[WHAT THE EXERCISE ASKS] Output only the lines of the entries that follow, starting at the one with "It does some" and running down to the one with "- **app for charts.**", both included and unchanged.

# # # #

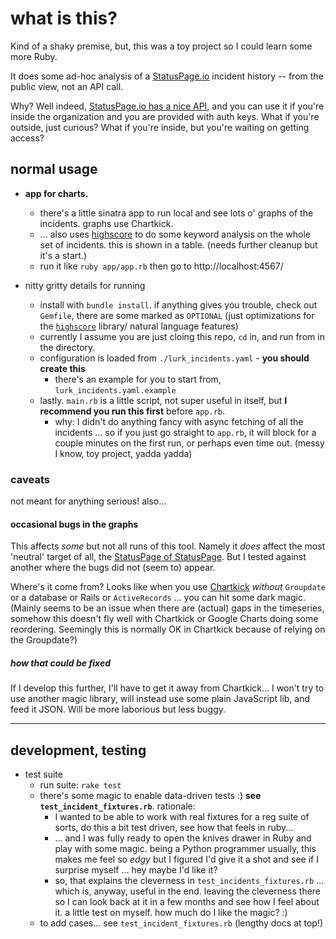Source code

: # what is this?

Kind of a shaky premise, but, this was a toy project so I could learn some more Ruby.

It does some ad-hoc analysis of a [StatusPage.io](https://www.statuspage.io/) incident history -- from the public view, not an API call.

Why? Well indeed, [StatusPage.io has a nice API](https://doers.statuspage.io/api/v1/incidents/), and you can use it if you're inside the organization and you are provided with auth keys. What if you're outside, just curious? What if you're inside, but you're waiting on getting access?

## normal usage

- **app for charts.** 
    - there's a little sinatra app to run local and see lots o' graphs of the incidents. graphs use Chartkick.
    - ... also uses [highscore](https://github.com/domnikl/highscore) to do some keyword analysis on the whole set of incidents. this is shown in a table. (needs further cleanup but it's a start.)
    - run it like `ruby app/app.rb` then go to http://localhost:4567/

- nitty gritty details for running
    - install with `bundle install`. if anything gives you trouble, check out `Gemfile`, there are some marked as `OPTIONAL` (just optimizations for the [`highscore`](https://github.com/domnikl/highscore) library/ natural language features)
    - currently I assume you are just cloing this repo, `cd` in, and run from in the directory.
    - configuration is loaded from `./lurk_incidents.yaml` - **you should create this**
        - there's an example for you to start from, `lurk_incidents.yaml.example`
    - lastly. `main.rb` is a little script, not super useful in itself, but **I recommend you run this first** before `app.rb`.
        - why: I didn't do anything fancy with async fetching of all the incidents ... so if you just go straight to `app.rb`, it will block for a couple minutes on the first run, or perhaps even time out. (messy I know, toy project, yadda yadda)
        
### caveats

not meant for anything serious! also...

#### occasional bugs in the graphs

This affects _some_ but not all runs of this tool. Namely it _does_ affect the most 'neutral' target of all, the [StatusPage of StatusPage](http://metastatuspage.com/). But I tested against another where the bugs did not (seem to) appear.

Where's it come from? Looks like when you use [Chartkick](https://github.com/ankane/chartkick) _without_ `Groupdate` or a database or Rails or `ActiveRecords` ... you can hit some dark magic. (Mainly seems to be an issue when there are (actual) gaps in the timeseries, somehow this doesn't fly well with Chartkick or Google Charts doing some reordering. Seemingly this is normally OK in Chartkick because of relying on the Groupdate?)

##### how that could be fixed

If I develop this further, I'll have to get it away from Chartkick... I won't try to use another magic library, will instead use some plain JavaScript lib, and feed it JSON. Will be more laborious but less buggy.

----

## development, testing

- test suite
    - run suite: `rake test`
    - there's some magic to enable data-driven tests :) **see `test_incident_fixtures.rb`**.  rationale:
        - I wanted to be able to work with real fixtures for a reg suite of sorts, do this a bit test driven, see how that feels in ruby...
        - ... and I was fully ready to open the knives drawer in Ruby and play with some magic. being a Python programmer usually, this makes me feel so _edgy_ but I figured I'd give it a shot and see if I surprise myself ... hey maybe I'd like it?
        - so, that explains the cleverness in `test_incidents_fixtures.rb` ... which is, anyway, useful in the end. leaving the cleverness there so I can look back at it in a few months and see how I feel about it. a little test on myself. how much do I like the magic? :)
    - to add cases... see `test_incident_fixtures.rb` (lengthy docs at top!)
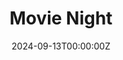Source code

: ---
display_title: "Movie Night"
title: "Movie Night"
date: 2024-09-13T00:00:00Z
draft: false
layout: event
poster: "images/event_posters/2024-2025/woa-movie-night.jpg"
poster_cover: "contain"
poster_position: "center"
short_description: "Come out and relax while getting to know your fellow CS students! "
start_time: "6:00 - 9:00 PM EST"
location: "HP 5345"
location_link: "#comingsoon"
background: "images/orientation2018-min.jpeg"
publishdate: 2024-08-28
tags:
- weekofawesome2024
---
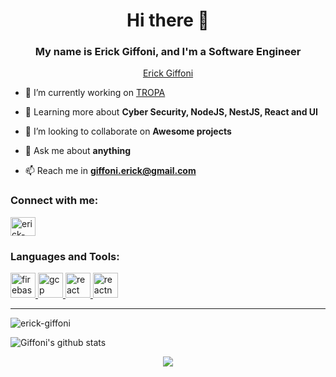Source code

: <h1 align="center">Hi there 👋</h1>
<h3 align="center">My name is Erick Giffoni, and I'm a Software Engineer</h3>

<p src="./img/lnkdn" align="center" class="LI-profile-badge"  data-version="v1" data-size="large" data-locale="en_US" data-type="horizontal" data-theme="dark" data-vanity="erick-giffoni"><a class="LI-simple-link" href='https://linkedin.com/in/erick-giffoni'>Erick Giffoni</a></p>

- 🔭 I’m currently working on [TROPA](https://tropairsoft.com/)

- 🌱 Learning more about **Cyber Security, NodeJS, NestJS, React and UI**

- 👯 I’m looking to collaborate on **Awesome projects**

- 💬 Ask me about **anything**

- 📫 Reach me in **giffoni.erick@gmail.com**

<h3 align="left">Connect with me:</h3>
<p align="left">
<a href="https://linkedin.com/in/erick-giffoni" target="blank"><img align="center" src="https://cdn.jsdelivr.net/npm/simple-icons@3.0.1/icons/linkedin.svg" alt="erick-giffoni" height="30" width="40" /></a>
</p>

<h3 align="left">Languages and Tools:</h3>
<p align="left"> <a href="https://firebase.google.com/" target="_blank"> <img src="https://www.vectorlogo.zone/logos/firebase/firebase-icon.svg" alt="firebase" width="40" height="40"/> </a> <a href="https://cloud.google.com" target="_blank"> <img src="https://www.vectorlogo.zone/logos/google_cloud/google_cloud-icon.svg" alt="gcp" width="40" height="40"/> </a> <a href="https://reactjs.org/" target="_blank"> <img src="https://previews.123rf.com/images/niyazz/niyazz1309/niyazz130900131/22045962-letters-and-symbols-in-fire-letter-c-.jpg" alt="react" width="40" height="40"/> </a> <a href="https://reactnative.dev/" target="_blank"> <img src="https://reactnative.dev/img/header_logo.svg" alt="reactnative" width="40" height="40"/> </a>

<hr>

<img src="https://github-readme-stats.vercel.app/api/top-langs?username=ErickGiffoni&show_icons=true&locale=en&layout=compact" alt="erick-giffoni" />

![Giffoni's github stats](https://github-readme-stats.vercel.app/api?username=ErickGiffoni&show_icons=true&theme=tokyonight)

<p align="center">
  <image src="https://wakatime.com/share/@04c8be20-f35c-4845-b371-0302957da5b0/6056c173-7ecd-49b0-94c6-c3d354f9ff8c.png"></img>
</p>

# # # #

[SOLVED EXERCISE]
It does some ad-hoc analysis of a [StatusPage.io](https://www.statuspage.io/) incident history -- from the public view, not an API call.

Why? Well indeed, [StatusPage.io has a nice API](https://doers.statuspage.io/api/v1/incidents/), and you can use it if you're inside the organization and you are provided with auth keys. What if you're outside, just curious? What if you're inside, but you're waiting on getting access?

## normal usage

- **app for charts.** 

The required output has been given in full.